### EXERCISE
All lines in the records below with the word "fltLine" must be returned.

### EXTRACTED INFORMATION
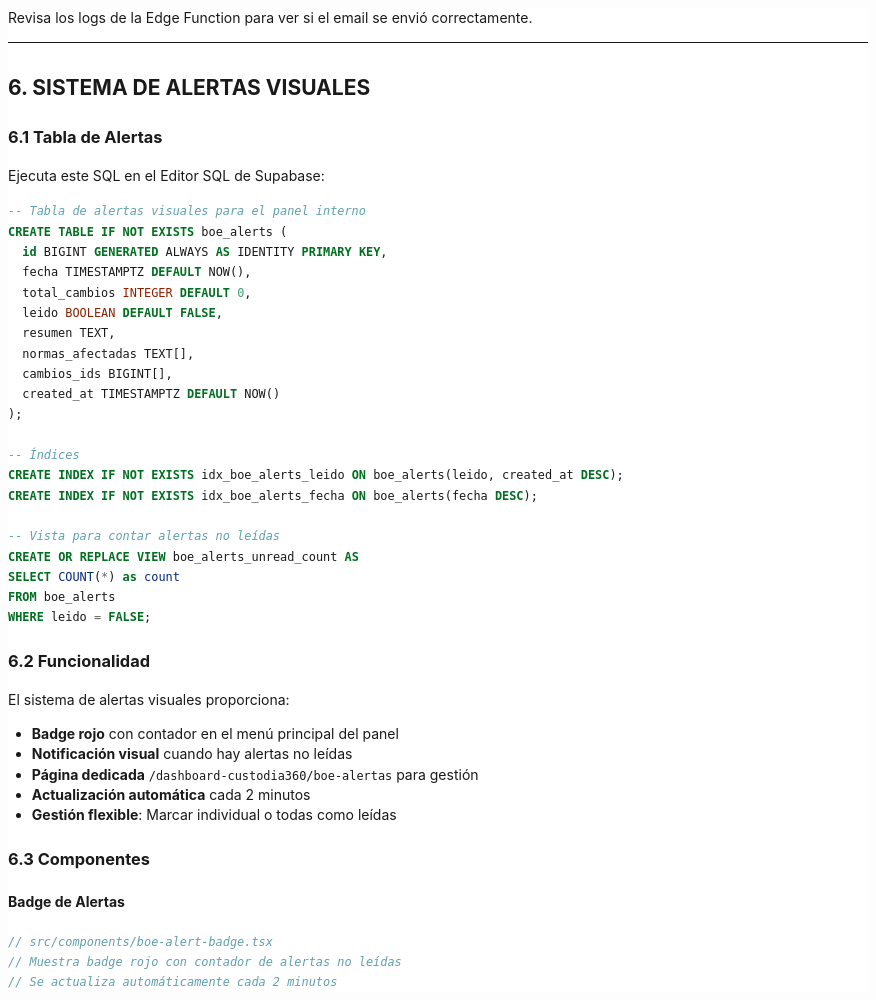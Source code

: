 Revisa los logs de la Edge Function para ver si el email se envió correctamente.

---

## 6. SISTEMA DE ALERTAS VISUALES

### 6.1 Tabla de Alertas

Ejecuta este SQL en el Editor SQL de Supabase:

```sql
-- Tabla de alertas visuales para el panel interno
CREATE TABLE IF NOT EXISTS boe_alerts (
  id BIGINT GENERATED ALWAYS AS IDENTITY PRIMARY KEY,
  fecha TIMESTAMPTZ DEFAULT NOW(),
  total_cambios INTEGER DEFAULT 0,
  leido BOOLEAN DEFAULT FALSE,
  resumen TEXT,
  normas_afectadas TEXT[],
  cambios_ids BIGINT[],
  created_at TIMESTAMPTZ DEFAULT NOW()
);

-- Índices
CREATE INDEX IF NOT EXISTS idx_boe_alerts_leido ON boe_alerts(leido, created_at DESC);
CREATE INDEX IF NOT EXISTS idx_boe_alerts_fecha ON boe_alerts(fecha DESC);

-- Vista para contar alertas no leídas
CREATE OR REPLACE VIEW boe_alerts_unread_count AS
SELECT COUNT(*) as count
FROM boe_alerts
WHERE leido = FALSE;
```

### 6.2 Funcionalidad

El sistema de alertas visuales proporciona:

- **Badge rojo** con contador en el menú principal del panel
- **Notificación visual** cuando hay alertas no leídas
- **Página dedicada** `/dashboard-custodia360/boe-alertas` para gestión
- **Actualización automática** cada 2 minutos
- **Gestión flexible**: Marcar individual o todas como leídas

### 6.3 Componentes

#### Badge de Alertas
```typescript
// src/components/boe-alert-badge.tsx
// Muestra badge rojo con contador de alertas no leídas
// Se actualiza automáticamente cada 2 minutos
```
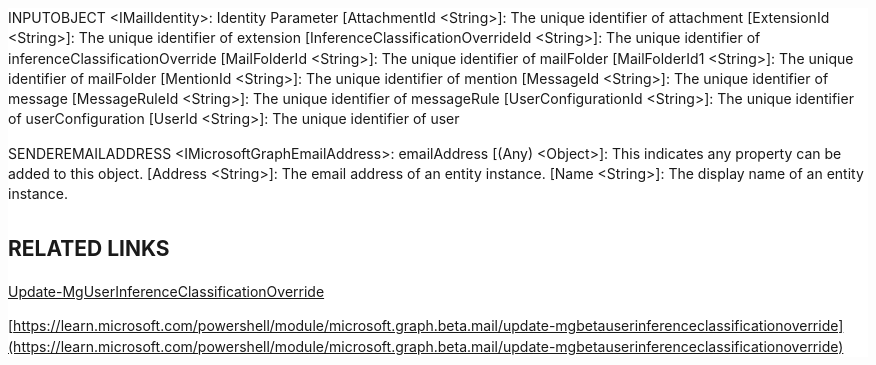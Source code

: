 INPUTOBJECT \<IMailIdentity\>: Identity Parameter
  \[AttachmentId \<String\>\]: The unique identifier of attachment
  \[ExtensionId \<String\>\]: The unique identifier of extension
  \[InferenceClassificationOverrideId \<String\>\]: The unique identifier of inferenceClassificationOverride
  \[MailFolderId \<String\>\]: The unique identifier of mailFolder
  \[MailFolderId1 \<String\>\]: The unique identifier of mailFolder
  \[MentionId \<String\>\]: The unique identifier of mention
  \[MessageId \<String\>\]: The unique identifier of message
  \[MessageRuleId \<String\>\]: The unique identifier of messageRule
  \[UserConfigurationId \<String\>\]: The unique identifier of userConfiguration
  \[UserId \<String\>\]: The unique identifier of user

SENDEREMAILADDRESS \<IMicrosoftGraphEmailAddress\>: emailAddress
  \[(Any) \<Object\>\]: This indicates any property can be added to this object.
  \[Address \<String\>\]: The email address of an entity instance.
  \[Name \<String\>\]: The display name of an entity instance.

## RELATED LINKS
[Update-MgUserInferenceClassificationOverride](/powershell/module/Microsoft.Graph.Mail/Update-MgUserInferenceClassificationOverride?view=graph-powershell-1.0)

[https://learn.microsoft.com/powershell/module/microsoft.graph.beta.mail/update-mgbetauserinferenceclassificationoverride](https://learn.microsoft.com/powershell/module/microsoft.graph.beta.mail/update-mgbetauserinferenceclassificationoverride)


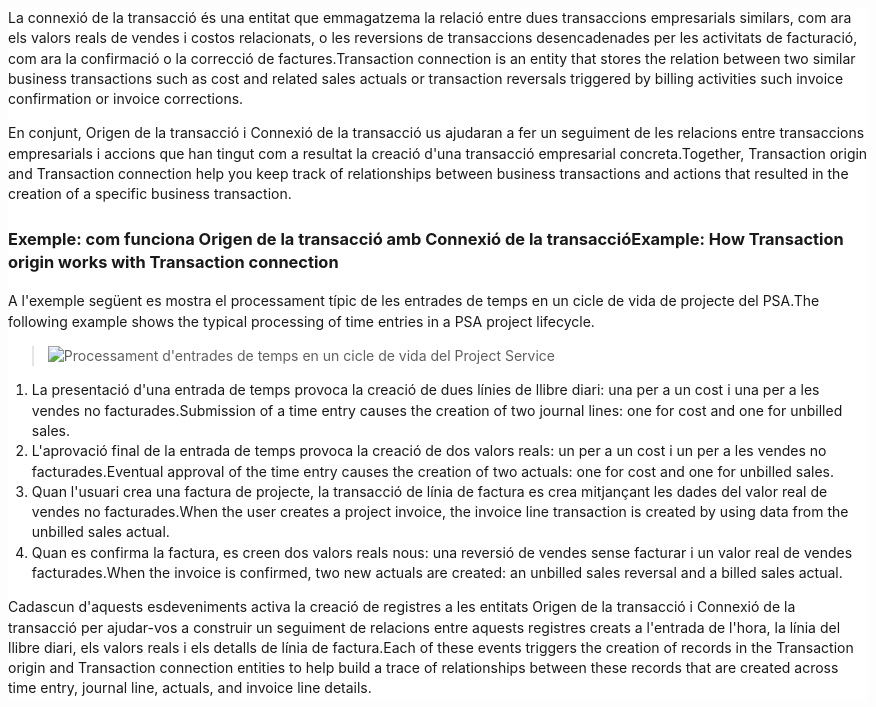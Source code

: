 <span data-ttu-id="b9e2b-147">La connexió de la transacció és una entitat que emmagatzema la relació entre dues transaccions empresarials similars, com ara els valors reals de vendes i costos relacionats, o les reversions de transaccions desencadenades per les activitats de facturació, com ara la confirmació o la correcció de factures.</span><span class="sxs-lookup"><span data-stu-id="b9e2b-147">Transaction connection is an entity that stores the relation between two similar business transactions such as cost and related sales actuals or transaction reversals triggered by billing activities such invoice confirmation or invoice corrections.</span></span>

<span data-ttu-id="b9e2b-148">En conjunt, Origen de la transacció i Connexió de la transacció us ajudaran a fer un seguiment de les relacions entre transaccions empresarials i accions que han tingut com a resultat la creació d'una transacció empresarial concreta.</span><span class="sxs-lookup"><span data-stu-id="b9e2b-148">Together, Transaction origin and Transaction connection help you keep track of relationships between business transactions and actions that resulted in the creation of a specific business transaction.</span></span>

### <a name="example-how-transaction-origin-works-with-transaction-connection"></a><span data-ttu-id="b9e2b-149">Exemple: com funciona Origen de la transacció amb Connexió de la transacció</span><span class="sxs-lookup"><span data-stu-id="b9e2b-149">Example: How Transaction origin works with Transaction connection</span></span>

<span data-ttu-id="b9e2b-150">A l'exemple següent es mostra el processament típic de les entrades de temps en un cicle de vida de projecte del PSA.</span><span class="sxs-lookup"><span data-stu-id="b9e2b-150">The following example shows the typical processing of time entries in a PSA project lifecycle.</span></span>

> ![Processament d'entrades de temps en un cicle de vida del Project Service](media/basic-guide-17.png)
 
1. <span data-ttu-id="b9e2b-152">La presentació d'una entrada de temps provoca la creació de dues línies de llibre diari: una per a un cost i una per a les vendes no facturades.</span><span class="sxs-lookup"><span data-stu-id="b9e2b-152">Submission of a time entry causes the creation of two journal lines: one for cost and one for unbilled sales.</span></span>
2. <span data-ttu-id="b9e2b-153">L'aprovació final de la entrada de temps provoca la creació de dos valors reals: un per a un cost i un per a les vendes no facturades.</span><span class="sxs-lookup"><span data-stu-id="b9e2b-153">Eventual approval of the time entry causes the creation of two actuals: one for cost and one for unbilled sales.</span></span>
3. <span data-ttu-id="b9e2b-154">Quan l'usuari crea una factura de projecte, la transacció de línia de factura es crea mitjançant les dades del valor real de vendes no facturades.</span><span class="sxs-lookup"><span data-stu-id="b9e2b-154">When the user creates a project invoice, the invoice line transaction is created by using data from the unbilled sales actual.</span></span> 
4. <span data-ttu-id="b9e2b-155">Quan es confirma la factura, es creen dos valors reals nous: una reversió de vendes sense facturar i un valor real de vendes facturades.</span><span class="sxs-lookup"><span data-stu-id="b9e2b-155">When the invoice is confirmed, two new actuals are created: an unbilled sales reversal and a billed sales actual.</span></span>

<span data-ttu-id="b9e2b-156">Cadascun d'aquests esdeveniments activa la creació de registres a les entitats Origen de la transacció i Connexió de la transacció per ajudar-vos a construir un seguiment de relacions entre aquests registres creats a l'entrada de l'hora, la línia del llibre diari, els valors reals i els detalls de línia de factura.</span><span class="sxs-lookup"><span data-stu-id="b9e2b-156">Each of these events triggers the creation of records in the Transaction origin and Transaction connection entities to help build a trace of relationships between these records that are created across time entry, journal line, actuals, and invoice line details.</span></span>
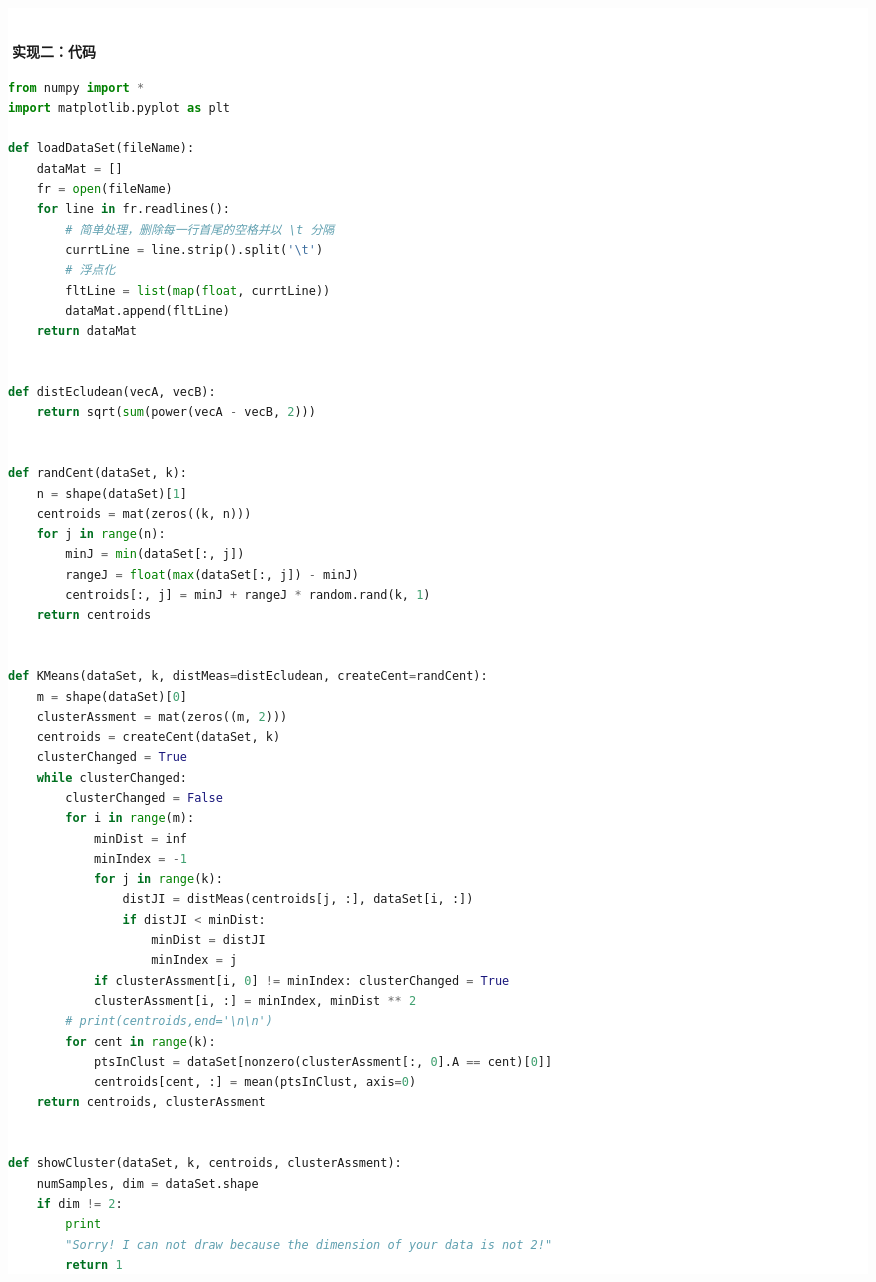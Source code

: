 ​	

​	**实现二：代码**

```python
from numpy import *
import matplotlib.pyplot as plt

def loadDataSet(fileName):
    dataMat = []
    fr = open(fileName)
    for line in fr.readlines():
        # 简单处理，删除每一行首尾的空格并以 \t 分隔
        currtLine = line.strip().split('\t')
        # 浮点化
        fltLine = list(map(float, currtLine))
        dataMat.append(fltLine)
    return dataMat


def distEcludean(vecA, vecB):
    return sqrt(sum(power(vecA - vecB, 2)))


def randCent(dataSet, k):
    n = shape(dataSet)[1]
    centroids = mat(zeros((k, n)))
    for j in range(n):
        minJ = min(dataSet[:, j])
        rangeJ = float(max(dataSet[:, j]) - minJ)
        centroids[:, j] = minJ + rangeJ * random.rand(k, 1)
    return centroids


def KMeans(dataSet, k, distMeas=distEcludean, createCent=randCent):
    m = shape(dataSet)[0]
    clusterAssment = mat(zeros((m, 2)))
    centroids = createCent(dataSet, k)
    clusterChanged = True
    while clusterChanged:
        clusterChanged = False
        for i in range(m):
            minDist = inf
            minIndex = -1
            for j in range(k):
                distJI = distMeas(centroids[j, :], dataSet[i, :])
                if distJI < minDist:
                    minDist = distJI
                    minIndex = j
            if clusterAssment[i, 0] != minIndex: clusterChanged = True
            clusterAssment[i, :] = minIndex, minDist ** 2
        # print(centroids,end='\n\n')
        for cent in range(k):
            ptsInClust = dataSet[nonzero(clusterAssment[:, 0].A == cent)[0]]
            centroids[cent, :] = mean(ptsInClust, axis=0)
    return centroids, clusterAssment


def showCluster(dataSet, k, centroids, clusterAssment):
    numSamples, dim = dataSet.shape
    if dim != 2:
        print
        "Sorry! I can not draw because the dimension of your data is not 2!"
        return 1

```

[1]: 《机器学习实战》	"[美] Peter Harrington"
[2]: https://blog.csdn.net/u013719780/article/details/51755124	"机器学习系列：（六）K-Means聚类"
[3]: https://zhuanlan.zhihu.com/p/75477709	"用人话讲明白快速聚类kmeans"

### RESPONSE TO THE EXERCISE
        fltLine = list(map(float, currtLine))
        dataMat.append(fltLine)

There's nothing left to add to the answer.